You do not know what exactly happens when the string gets taut. There is a big tension evolved in the string for a very short time, and that tension accelerates both bodies at the ends. The tension acts along the string, so the accelerations happen in the direction of the taut string. The string is said unextendable, but that means only that the extension is very small while the tension is very high. Moreover, the process happening in the string can be quite complicated. It gets stretched, the molecules move out from the equilibrium, and colliding with the others, some of the elastic energy transforms to heat. That is why the energy is not conserved. At the end, the bodies reach their new velocities with equal components along the string, the tension and the (very small) strain in the string becomes constant. The centre of mass moves with constant velocity and the bodies rotate around the CM. The whole system behaves like a rigid body.
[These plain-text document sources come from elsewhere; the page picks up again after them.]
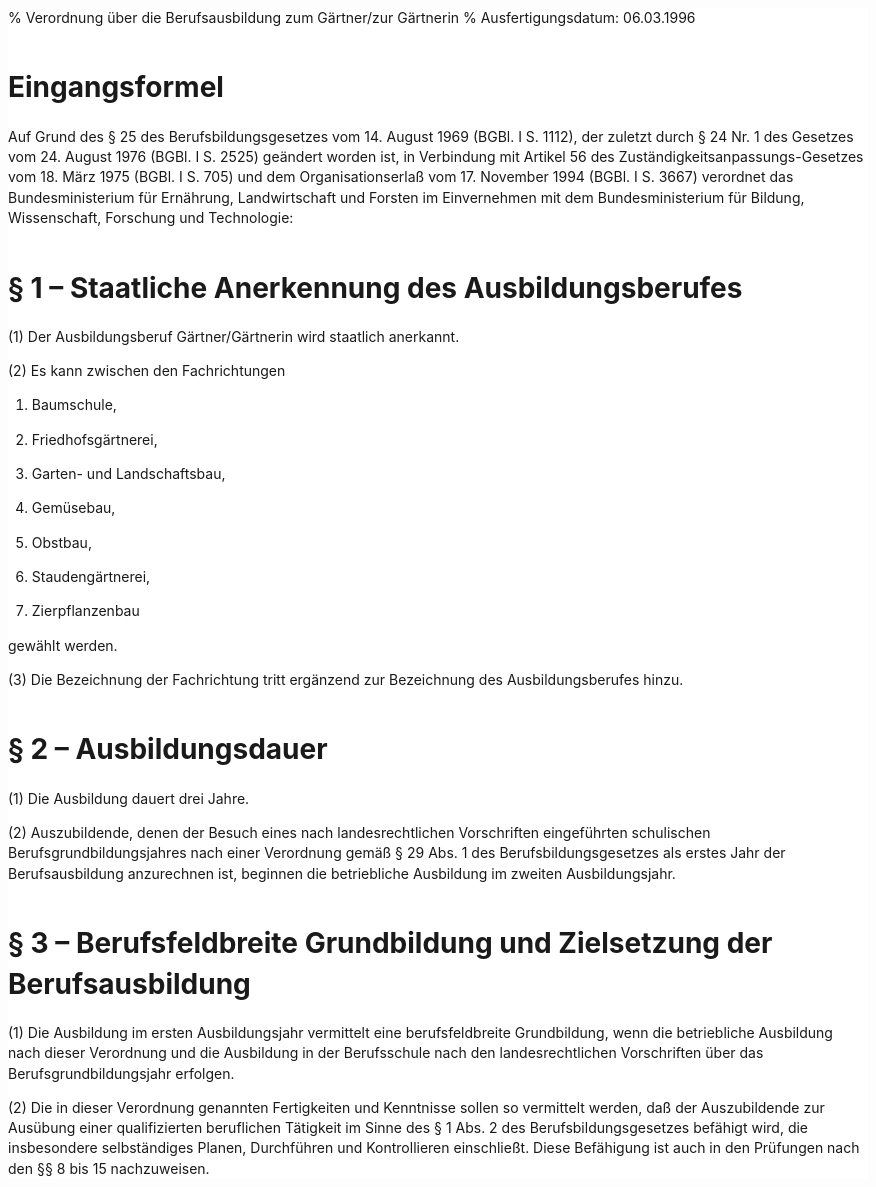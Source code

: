 % Verordnung über die Berufsausbildung zum Gärtner/zur Gärtnerin
% Ausfertigungsdatum: 06.03.1996
 
# Eingangsformel

Auf Grund des § 25 des Berufsbildungsgesetzes vom 14. August 1969 (BGBl. I S. 1112), der zuletzt durch § 24 Nr. 1 des Gesetzes vom 24. August 1976 (BGBl. I S. 2525) geändert worden ist, in Verbindung mit Artikel 56 des Zuständigkeitsanpassungs-Gesetzes vom 18. März 1975 (BGBl. I S. 705) und dem Organisationserlaß vom 17. November 1994 (BGBl. I S. 3667) verordnet das Bundesministerium für Ernährung, Landwirtschaft und Forsten im Einvernehmen mit dem Bundesministerium für Bildung, Wissenschaft, Forschung und Technologie:

# § 1 – Staatliche Anerkennung des Ausbildungsberufes

(1) Der Ausbildungsberuf Gärtner/Gärtnerin wird staatlich anerkannt.

(2) Es kann zwischen den Fachrichtungen

1. Baumschule,

2. Friedhofsgärtnerei,

3. Garten- und Landschaftsbau,

4. Gemüsebau,

5. Obstbau,

6. Staudengärtnerei,

7. Zierpflanzenbau

gewählt werden.

(3) Die Bezeichnung der Fachrichtung tritt ergänzend zur Bezeichnung des Ausbildungsberufes hinzu.

# § 2 – Ausbildungsdauer

(1) Die Ausbildung dauert drei Jahre.

(2) Auszubildende, denen der Besuch eines nach landesrechtlichen Vorschriften eingeführten schulischen Berufsgrundbildungsjahres nach einer Verordnung gemäß § 29 Abs. 1 des Berufsbildungsgesetzes als erstes Jahr der Berufsausbildung anzurechnen ist, beginnen die betriebliche Ausbildung im zweiten Ausbildungsjahr.

# § 3 – Berufsfeldbreite Grundbildung und Zielsetzung der Berufsausbildung

(1) Die Ausbildung im ersten Ausbildungsjahr vermittelt eine berufsfeldbreite Grundbildung, wenn die betriebliche Ausbildung nach dieser Verordnung und die Ausbildung in der Berufsschule nach den landesrechtlichen Vorschriften über das Berufsgrundbildungsjahr erfolgen.

(2) Die in dieser Verordnung genannten Fertigkeiten und Kenntnisse sollen so vermittelt werden, daß der Auszubildende zur Ausübung einer qualifizierten beruflichen Tätigkeit im Sinne des § 1 Abs. 2 des Berufsbildungsgesetzes befähigt wird, die insbesondere selbständiges Planen, Durchführen und Kontrollieren einschließt. Diese Befähigung ist auch in den Prüfungen nach den §§ 8 bis 15 nachzuweisen.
But the in-plane general motion of a rigid body means its CM traveling and also rotation about the CM.

ehild

 

[tiny-tim]

… why is energy conserved in the problem https://www.physicsforums.com/showthread.php?t=642703 but not in this problem?
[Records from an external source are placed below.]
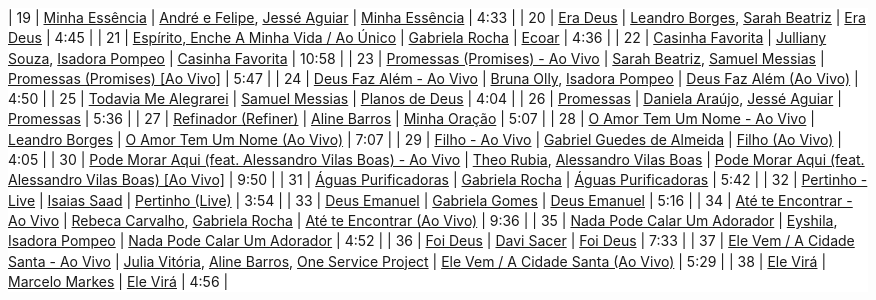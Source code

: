 | 19 | [Minha Essência](https://open.spotify.com/track/78LeIXA2DNk2FsgXko16kE) | [André e Felipe](https://open.spotify.com/artist/5QQUuUIP9gjrkI8amLfIlb), [Jessé Aguiar](https://open.spotify.com/artist/0g4xsygciHCrujQzdXUudC) | [Minha Essência](https://open.spotify.com/album/3UgzGMBPgRGe7GY2mdQKOQ) | 4:33 |
| 20 | [Era Deus](https://open.spotify.com/track/7FCZXSFH10ZcwgaGKXaDYj) | [Leandro Borges](https://open.spotify.com/artist/1W08UTn6HSj0dHarQE7ReQ), [Sarah Beatriz](https://open.spotify.com/artist/5eo3eRvCHJhgMDL6K1cbMT) | [Era Deus](https://open.spotify.com/album/5qUCNqOs1lbiZmiizjYBwp) | 4:45 |
| 21 | [Espírito, Enche A Minha Vida / Ao Único](https://open.spotify.com/track/7pBc9SaG2iEqJTDnE9C9Rf) | [Gabriela Rocha](https://open.spotify.com/artist/4fdCGYM7dtJLa3LvR1ccto) | [Ecoar](https://open.spotify.com/album/7l4U3R2gcIAEIWDuiqEg06) | 4:36 |
| 22 | [Casinha Favorita](https://open.spotify.com/track/2Bok8eOLrlwBUASYyfuOJw) | [Julliany Souza](https://open.spotify.com/artist/0d71FlLkqZzdpEQifcngQq), [Isadora Pompeo](https://open.spotify.com/artist/0f59qYByNYzspwAr7huTSB) | [Casinha Favorita](https://open.spotify.com/album/0pYSJ00Twfb7cwPDVp1HXJ) | 10:58 |
| 23 | [Promessas \(Promises\) \- Ao Vivo](https://open.spotify.com/track/3KVF4VK0Kclakez9LCGYga) | [Sarah Beatriz](https://open.spotify.com/artist/5eo3eRvCHJhgMDL6K1cbMT), [Samuel Messias](https://open.spotify.com/artist/5cFlGTfDoYwRGZrtEO92MJ) | [Promessas \(Promises\) \[Ao Vivo\]](https://open.spotify.com/album/6Bm010xs1prbkP2bVbKPFj) | 5:47 |
| 24 | [Deus Faz Além \- Ao Vivo](https://open.spotify.com/track/5tteTRlti30bR43W34YYbQ) | [Bruna Olly](https://open.spotify.com/artist/4SqgfSueCwdjxbmRbROHbZ), [Isadora Pompeo](https://open.spotify.com/artist/0f59qYByNYzspwAr7huTSB) | [Deus Faz Além \(Ao Vivo\)](https://open.spotify.com/album/2WPOOdQp05sOWXcbHVEs9B) | 4:50 |
| 25 | [Todavia Me Alegrarei](https://open.spotify.com/track/1oYLqvcF0K6MluD4tl4PUv) | [Samuel Messias](https://open.spotify.com/artist/5cFlGTfDoYwRGZrtEO92MJ) | [Planos de Deus](https://open.spotify.com/album/2HPXxngcKMkkSmlCDc9Mvu) | 4:04 |
| 26 | [Promessas](https://open.spotify.com/track/5D6hUXCXaBOhcS7Jz9pnFO) | [Daniela Araújo](https://open.spotify.com/artist/0V3UPrVVcCxIxQU43xYDxC), [Jessé Aguiar](https://open.spotify.com/artist/0g4xsygciHCrujQzdXUudC) | [Promessas](https://open.spotify.com/album/1GlIbrvYMYY3ioQEJEHGdb) | 5:36 |
| 27 | [Refinador \(Refiner\)](https://open.spotify.com/track/2zMg5jNFn6cv6imFPrYuBR) | [Aline Barros](https://open.spotify.com/artist/2aKyKSggb31Kw9s9i3iXoo) | [Minha Oração](https://open.spotify.com/album/389BcZL9PPZK0m4sSkIDH5) | 5:07 |
| 28 | [O Amor Tem Um Nome \- Ao Vivo](https://open.spotify.com/track/6iNLDkJjEGaqguwPWwfrXx) | [Leandro Borges](https://open.spotify.com/artist/1W08UTn6HSj0dHarQE7ReQ) | [O Amor Tem Um Nome \(Ao Vivo\)](https://open.spotify.com/album/1pYPXvssuXozUQKxQu5xt2) | 7:07 |
| 29 | [Filho \- Ao Vivo](https://open.spotify.com/track/6eX2KGfKHNniRaOmhBCL2p) | [Gabriel Guedes de Almeida](https://open.spotify.com/artist/5ETTRSAa5g5uIMNOgqnJPB) | [Filho \(Ao Vivo\)](https://open.spotify.com/album/33Unmm1Eo3g5QEVIZQXVUn) | 4:05 |
| 30 | [Pode Morar Aqui \(feat\. Alessandro Vilas Boas\) \- Ao Vivo](https://open.spotify.com/track/7qEactOYoRIZZAbHB0iza9) | [Theo Rubia](https://open.spotify.com/artist/3bTnUXCo3suJiLVb79pExe), [Alessandro Vilas Boas](https://open.spotify.com/artist/7nMA5jUpayvsedWUkX9lx7) | [Pode Morar Aqui \(feat\. Alessandro Vilas Boas\) \[Ao Vivo\]](https://open.spotify.com/album/0mCox5GE2UX2tVdXwxBoYw) | 9:50 |
| 31 | [Águas Purificadoras](https://open.spotify.com/track/3E3tCczShTfm7bbuyAbH1M) | [Gabriela Rocha](https://open.spotify.com/artist/4fdCGYM7dtJLa3LvR1ccto) | [Águas Purificadoras](https://open.spotify.com/album/2LXgzRBHXBx8K1SiUOtczX) | 5:42 |
| 32 | [Pertinho \- Live](https://open.spotify.com/track/1Y5QN2S9gOZpDBkbOeA6fB) | [Isaias Saad](https://open.spotify.com/artist/1THj0JI7zld7YDsWERcSUz) | [Pertinho \(Live\)](https://open.spotify.com/album/5FgS1rPdfvF2i3Dox9moXO) | 3:54 |
| 33 | [Deus Emanuel](https://open.spotify.com/track/03SWHCfQMEKBcTd6E6jvgP) | [Gabriela Gomes](https://open.spotify.com/artist/2e84TbIwlMbSgm1CO6chyE) | [Deus Emanuel](https://open.spotify.com/album/5yZ3LemPIfc59PbOqv0Gq4) | 5:16 |
| 34 | [Até te Encontrar \- Ao Vivo](https://open.spotify.com/track/1HucuOdAhqUgPNgZJoFB3K) | [Rebeca Carvalho](https://open.spotify.com/artist/7ejjZWVYdXuGjkLsUPW4xL), [Gabriela Rocha](https://open.spotify.com/artist/4fdCGYM7dtJLa3LvR1ccto) | [Até te Encontrar \(Ao Vivo\)](https://open.spotify.com/album/0TULB48BC0rCKXtFFVOX5s) | 9:36 |
| 35 | [Nada Pode Calar Um Adorador](https://open.spotify.com/track/6oKhFyUz7kapALHaK0oPfR) | [Eyshila](https://open.spotify.com/artist/3mbX6eftyC0S5l17m31ZSW), [Isadora Pompeo](https://open.spotify.com/artist/0f59qYByNYzspwAr7huTSB) | [Nada Pode Calar Um Adorador](https://open.spotify.com/album/4q13cIdJiccllKtmogMEkT) | 4:52 |
| 36 | [Foi Deus](https://open.spotify.com/track/47zHQVLf1JANzOYVX2bsVB) | [Davi Sacer](https://open.spotify.com/artist/6z6iovCkrGvBsRsLOrFbdx) | [Foi Deus](https://open.spotify.com/album/1qmmBWIGwBNJR0iWzvy5qo) | 7:33 |
| 37 | [Ele Vem / A Cidade Santa \- Ao Vivo](https://open.spotify.com/track/3ITvJ8pM7FVFsqXwBepr0C) | [Julia Vitória](https://open.spotify.com/artist/6tLHGlt7L7raSf6vr96hWi), [Aline Barros](https://open.spotify.com/artist/2aKyKSggb31Kw9s9i3iXoo), [One Service Project](https://open.spotify.com/artist/6fUKkqN2PLedcYs1AQAwg7) | [Ele Vem / A Cidade Santa \(Ao Vivo\)](https://open.spotify.com/album/0QYG11SWkllPiFFnq5pxgQ) | 5:29 |
| 38 | [Ele Virá](https://open.spotify.com/track/1l69icARTslZeLwFzwAVk0) | [Marcelo Markes](https://open.spotify.com/artist/6SuvEQMnKI1I4rfErcOdi2) | [Ele Virá](https://open.spotify.com/album/6BqqnFgLjwmBtkZHQraTW7) | 4:56 |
Three identical balls are connected by light inextensible strings with each other as shown and rest over a smooth horizontal table .At the moment t=0,ball B is imparted a velocity.Calculate the velocity of A when it collides with ball C.
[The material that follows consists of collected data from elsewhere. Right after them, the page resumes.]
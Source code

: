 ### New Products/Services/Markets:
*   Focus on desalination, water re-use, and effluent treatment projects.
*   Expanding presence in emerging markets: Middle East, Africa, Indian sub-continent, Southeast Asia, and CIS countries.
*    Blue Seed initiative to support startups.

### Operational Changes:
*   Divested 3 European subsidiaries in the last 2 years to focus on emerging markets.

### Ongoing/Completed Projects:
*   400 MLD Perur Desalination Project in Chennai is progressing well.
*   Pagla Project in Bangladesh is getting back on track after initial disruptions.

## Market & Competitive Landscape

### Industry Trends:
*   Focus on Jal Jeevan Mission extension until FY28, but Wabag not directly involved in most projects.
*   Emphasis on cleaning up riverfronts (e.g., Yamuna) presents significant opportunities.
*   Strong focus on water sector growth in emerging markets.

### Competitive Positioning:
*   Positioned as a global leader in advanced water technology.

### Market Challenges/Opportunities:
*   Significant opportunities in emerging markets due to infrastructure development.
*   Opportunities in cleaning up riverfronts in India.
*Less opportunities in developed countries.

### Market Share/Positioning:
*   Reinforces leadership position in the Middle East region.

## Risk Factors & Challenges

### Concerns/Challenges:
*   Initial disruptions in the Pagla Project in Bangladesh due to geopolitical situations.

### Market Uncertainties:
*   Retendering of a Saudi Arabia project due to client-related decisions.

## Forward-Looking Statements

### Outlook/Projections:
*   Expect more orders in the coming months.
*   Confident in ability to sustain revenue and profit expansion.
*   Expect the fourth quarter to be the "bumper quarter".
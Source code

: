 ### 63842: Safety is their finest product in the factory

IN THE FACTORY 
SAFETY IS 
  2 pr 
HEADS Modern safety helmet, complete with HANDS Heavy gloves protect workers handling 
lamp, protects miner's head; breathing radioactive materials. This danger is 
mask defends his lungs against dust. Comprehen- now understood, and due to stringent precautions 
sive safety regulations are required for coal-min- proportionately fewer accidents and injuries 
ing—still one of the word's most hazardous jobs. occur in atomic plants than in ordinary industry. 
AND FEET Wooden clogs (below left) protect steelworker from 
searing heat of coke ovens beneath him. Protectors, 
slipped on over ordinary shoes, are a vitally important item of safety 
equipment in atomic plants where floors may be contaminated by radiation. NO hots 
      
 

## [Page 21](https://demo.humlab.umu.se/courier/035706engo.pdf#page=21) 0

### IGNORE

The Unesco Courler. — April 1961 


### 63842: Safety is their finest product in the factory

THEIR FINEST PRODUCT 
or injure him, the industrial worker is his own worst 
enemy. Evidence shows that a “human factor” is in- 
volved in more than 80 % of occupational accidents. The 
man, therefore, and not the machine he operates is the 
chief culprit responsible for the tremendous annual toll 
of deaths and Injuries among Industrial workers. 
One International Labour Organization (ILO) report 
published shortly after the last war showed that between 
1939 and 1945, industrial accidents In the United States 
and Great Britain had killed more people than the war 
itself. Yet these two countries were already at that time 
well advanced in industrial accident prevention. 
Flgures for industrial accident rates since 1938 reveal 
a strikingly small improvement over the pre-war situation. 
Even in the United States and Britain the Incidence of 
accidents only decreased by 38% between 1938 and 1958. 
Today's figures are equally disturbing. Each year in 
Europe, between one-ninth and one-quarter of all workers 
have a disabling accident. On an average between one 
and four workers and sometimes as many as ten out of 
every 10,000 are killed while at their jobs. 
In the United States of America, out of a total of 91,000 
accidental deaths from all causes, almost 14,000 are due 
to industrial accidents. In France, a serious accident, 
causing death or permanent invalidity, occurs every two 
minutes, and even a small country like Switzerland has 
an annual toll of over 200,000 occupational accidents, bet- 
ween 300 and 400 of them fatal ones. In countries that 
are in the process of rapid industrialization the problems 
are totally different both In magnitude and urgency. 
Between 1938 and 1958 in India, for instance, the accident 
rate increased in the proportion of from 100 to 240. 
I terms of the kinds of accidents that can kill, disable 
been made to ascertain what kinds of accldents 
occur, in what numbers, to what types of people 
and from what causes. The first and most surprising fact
it that problem, you are given the (initial) velocity after the jerk, but in this problem, you are given the velocity before the jerk

energy is never conserved during a jerk, but it should be conserved in the smooth motion that follows the jerk

 

[Tanya Sharma]

tiny tim and ehild ...I have attempted the problem ...Kindly check my work

Consider A as the origin and +x axis to be rightwards and +y axis to be downwards

u = initial velocity of B rightwards
V = velocity of A after the jerk

$W_x$ = x component of velocity of B after the jerk
$W_y$ = y component of velocity of B after the jerk
$r_A$ = position vector of A
$r_B$ = position vector of B

Applying conservation of momentum in x direction we have

$mu=mVcos30° + mW_x$
$W_x=u-\frac{\sqrt{3}}{2}V$ (1)

Applying conservation of momentum in y direction we have

$0 = mVsin30°+mW_y$
$W_y=-V/2$ (2)


$V_A = Vcos30°\hat{i}+Vsin30°\hat{j}$
$V_B=W_x\hat{i}+W_y\hat{j}$

$r_A=0$
$r_B=\sqrt{3}\hat{i}+\hat{j}$

Since string length remains constant we have $(V_A-V_B).(r_A-r_B) = 0$

$[(Vcos30°-W_x)\hat{i}+(Vsin30°-W_y)\hat{j}].[\sqrt{3}\hat{i}+\hat{j}] = 0$

$\sqrt{3}(Vcos30°-W_x) + (Vsin30°-W_y) = 0$

Putting the values of $W_x$ and$W_y$ from eq 1 and 2 we get

$\sqrt{3}[\frac{\sqrt{3}}{2}V-(u-\frac{\sqrt{3}}{2}V)] + (V/2+V/2) = 0$

$\sqrt{3}(\sqrt{3}V-u) + V = 0$

$4V-\sqrt{3}u = 0$

$V=\frac{\sqrt{3}}{4}u$

 

[ehild]

Tania,
Although your solution corresponds to the mirror image of the figure in the first post, it looks correct
You supposed that particle A gains velocity in the direction of the string after the jerk. That looks straightforward, but I would not be so sure in it. Anyway, I got the same result as you assuming conservation of both momentum and angular momentum. You need only a little correction: The velocity of particle A was the question, and you gave the speed.
Anyway, it is a nice work, congratulation!


ehild